Hm, seems any high frequency switcher scheduling cross-core (pipe-test,
or maybe a tbench pair) should show the cost to an affected box.

-Mike

2014-01-14 08:24:34

by Mike Galbraith

[permalink] [raw]

Subject: Re: Idle power fix regresses ebizzy performance (was 3.12-stable backport of NUMA balancing patches)

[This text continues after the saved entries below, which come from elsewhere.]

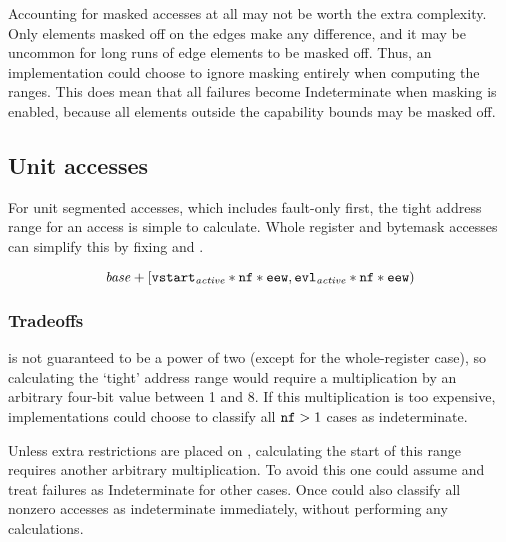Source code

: Accounting for masked accesses at all may not be worth the extra complexity.
Only elements masked off on the edges make any difference, and it may be uncommon for long runs of edge elements to be masked off.
Thus, an implementation could choose to ignore masking entirely when computing the ranges.
This does mean that all failures become Indeterminate when masking is enabled, because all elements outside the capability bounds may be masked off.


\subsection{Unit accesses}
For unit segmented accesses, which includes fault-only first, the tight address range for an access is simple to calculate.
Whole register and bytemask accesses can simplify this by fixing  and .

\begin{equation}
    \mathit{base}{} + [{\texttt{vstart}}_{\mathit{active}}{} * {\texttt{nf}} * {\texttt{eew}}, {\texttt{evl}}_{\mathit{active}}{} * {\texttt{nf}} * {\texttt{eew}})
\end{equation}

\subsubsection*{Tradeoffs}
 is not guaranteed to be a power of two (except for the whole-register case), so calculating the `tight' address range would require a multiplication by an arbitrary four-bit value between 1 and 8.
If this multiplication is too expensive, implementations could choose to classify all ${\texttt{nf}} > 1$ cases as indeterminate.

Unless extra restrictions are placed on , calculating the start of this range requires another arbitrary multiplication.
To avoid this one could assume  and treat failures as Indeterminate for other cases.
Once could also classify all nonzero  accesses as indeterminate immediately, without performing any calculations.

On Tue, 2014-01-14 at 09:01 +0100, Mike Galbraith wrote:
> On Tue, 2014-01-14 at 02:31 -0500, Len Brown wrote:
> > > This is a false alarm.
> >
> > Thanks for the follow-up, Mel.
> >
> > Agreed, it makes no sense for ebizzy measure 'throughput', when a
> > library debug bottleneck
> > prevents it from scaling past 3% CPU utilization.
> >
> > Still, the broken configuration did find a difference due to the
> > addition of CLFLUSH on this box.
> > It makes me wonder if we will find issues on workloads that may depend
> > on the latency
> > of idle entry/exit, or perhaps sensitivity to the state of the cache
> > line containing thread_info->flags.
> >
> > If somebody runs into such a workload, please try changing this 1 line
> > of intel_idle.c to limit
> > the CLFLUSH to C-states deeper than C1E, and let me know what you see.
> >
> > - if (this_cpu_has(X86_FEATURE_CLFLUSH_MONITOR))
> > + if ((eax > 1) && this_cpu_has(X86_FEATURE_CLFLUSH_MONITOR))
> > clflush((void *)&current_thread_info()->flags);
>
> Hm, seems any high frequency switcher scheduling cross-core (pipe-test,
> or maybe a tbench pair) should show the cost to an affected box.

Oh yeah.. :) unless of course it's a Q6600 (poke poke).